### Requirement
Would you return every entry below exactly as written, without its images?

### Entries shown
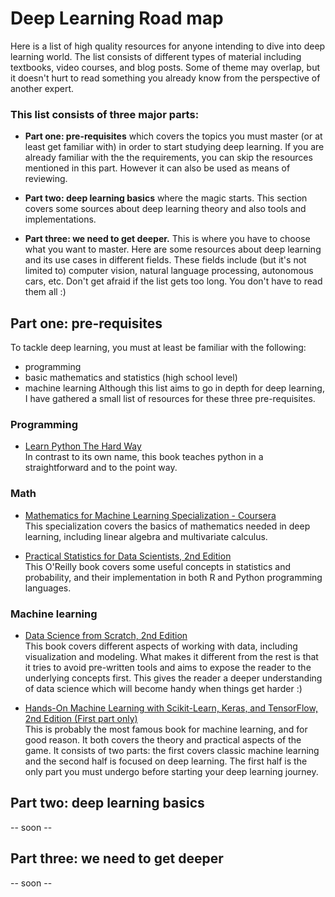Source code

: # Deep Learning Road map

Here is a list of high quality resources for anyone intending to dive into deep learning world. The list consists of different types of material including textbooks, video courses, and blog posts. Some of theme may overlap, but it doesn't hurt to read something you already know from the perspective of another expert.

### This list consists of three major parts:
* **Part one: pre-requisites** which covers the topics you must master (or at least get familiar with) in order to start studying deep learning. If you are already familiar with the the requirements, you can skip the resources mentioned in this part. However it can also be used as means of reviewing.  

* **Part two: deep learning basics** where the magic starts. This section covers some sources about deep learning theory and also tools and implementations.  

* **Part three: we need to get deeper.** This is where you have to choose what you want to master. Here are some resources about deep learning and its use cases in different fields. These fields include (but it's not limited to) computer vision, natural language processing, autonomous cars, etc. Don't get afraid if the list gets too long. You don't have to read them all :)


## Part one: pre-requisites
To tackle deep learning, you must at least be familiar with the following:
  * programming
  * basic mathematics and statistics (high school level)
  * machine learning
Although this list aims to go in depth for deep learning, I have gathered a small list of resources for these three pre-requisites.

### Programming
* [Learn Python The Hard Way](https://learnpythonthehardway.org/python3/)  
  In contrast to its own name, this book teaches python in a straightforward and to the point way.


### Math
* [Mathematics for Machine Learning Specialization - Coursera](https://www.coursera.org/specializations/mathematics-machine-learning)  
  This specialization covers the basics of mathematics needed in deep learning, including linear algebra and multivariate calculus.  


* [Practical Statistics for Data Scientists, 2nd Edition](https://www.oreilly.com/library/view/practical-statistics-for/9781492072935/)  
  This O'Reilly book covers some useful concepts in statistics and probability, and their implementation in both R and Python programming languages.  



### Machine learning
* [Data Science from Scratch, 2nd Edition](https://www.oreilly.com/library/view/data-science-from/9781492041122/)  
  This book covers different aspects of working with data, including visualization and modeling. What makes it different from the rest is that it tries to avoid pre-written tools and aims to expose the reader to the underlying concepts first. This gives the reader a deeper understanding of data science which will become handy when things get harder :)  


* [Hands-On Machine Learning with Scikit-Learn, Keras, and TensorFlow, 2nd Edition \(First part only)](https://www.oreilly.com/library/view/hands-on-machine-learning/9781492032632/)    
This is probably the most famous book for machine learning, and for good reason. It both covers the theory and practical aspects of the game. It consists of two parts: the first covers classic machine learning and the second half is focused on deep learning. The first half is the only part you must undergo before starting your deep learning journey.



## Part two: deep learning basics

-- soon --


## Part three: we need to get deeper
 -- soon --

### Your response
Source code

: # Deep Learning Road map

Here is a list of high quality resources for anyone intending to dive into deep learning world. The list consists of different types of material including textbooks, video courses, and blog posts. Some of theme may overlap, but it doesn't hurt to read something you already know from the perspective of another expert.

### This list consists of three major parts:
* **Part one: pre-requisites** which covers the topics you must master (or at least get familiar with) in order to start studying deep learning. If you are already familiar with the the requirements, you can skip the resources mentioned in this part. However it can also be used as means of reviewing.  

* **Part two: deep learning basics** where the magic starts. This section covers some sources about deep learning theory and also tools and implementations.  

* **Part three: we need to get deeper.** This is where you have to choose what you want to master. Here are some resources about deep learning and its use cases in different fields. These fields include (but it's not limited to) computer vision, natural language processing, autonomous cars, etc. Don't get afraid if the list gets too long. You don't have to read them all :)


## Part one: pre-requisites
To tackle deep learning, you must at least be familiar with the following:
  * programming
  * basic mathematics and statistics (high school level)
  * machine learning
Although this list aims to go in depth for deep learning, I have gathered a small list of resources for these three pre-requisites.

### Programming
* [Learn Python The Hard Way](https://learnpythonthehardway.org/python3/)  
  In contrast to its own name, this book teaches python in a straightforward and to the point way.


### Math
* [Mathematics for Machine Learning Specialization - Coursera](https://www.coursera.org/specializations/mathematics-machine-learning)  
  This specialization covers the basics of mathematics needed in deep learning, including linear algebra and multivariate calculus.  


* [Practical Statistics for Data Scientists, 2nd Edition](https://www.oreilly.com/library/view/practical-statistics-for/9781492072935/)  
  This O'Reilly book covers some useful concepts in statistics and probability, and their implementation in both R and Python programming languages.  



### Machine learning
* [Data Science from Scratch, 2nd Edition](https://www.oreilly.com/library/view/data-science-from/9781492041122/)  
  This book covers different aspects of working with data, including visualization and modeling. What makes it different from the rest is that it tries to avoid pre-written tools and aims to expose the reader to the underlying concepts first. This gives the reader a deeper understanding of data science which will become handy when things get harder :)  


* [Hands-On Machine Learning with Scikit-Learn, Keras, and TensorFlow, 2nd Edition \(First part only)](https://www.oreilly.com/library/view/hands-on-machine-learning/9781492032632/)    
This is probably the most famous book for machine learning, and for good reason. It both covers the theory and practical aspects of the game. It consists of two parts: the first covers classic machine learning and the second half is focused on deep learning. The first half is the only part you must undergo before starting your deep learning journey.



## Part two: deep learning basics

-- soon --


## Part three: we need to get deeper
 -- soon --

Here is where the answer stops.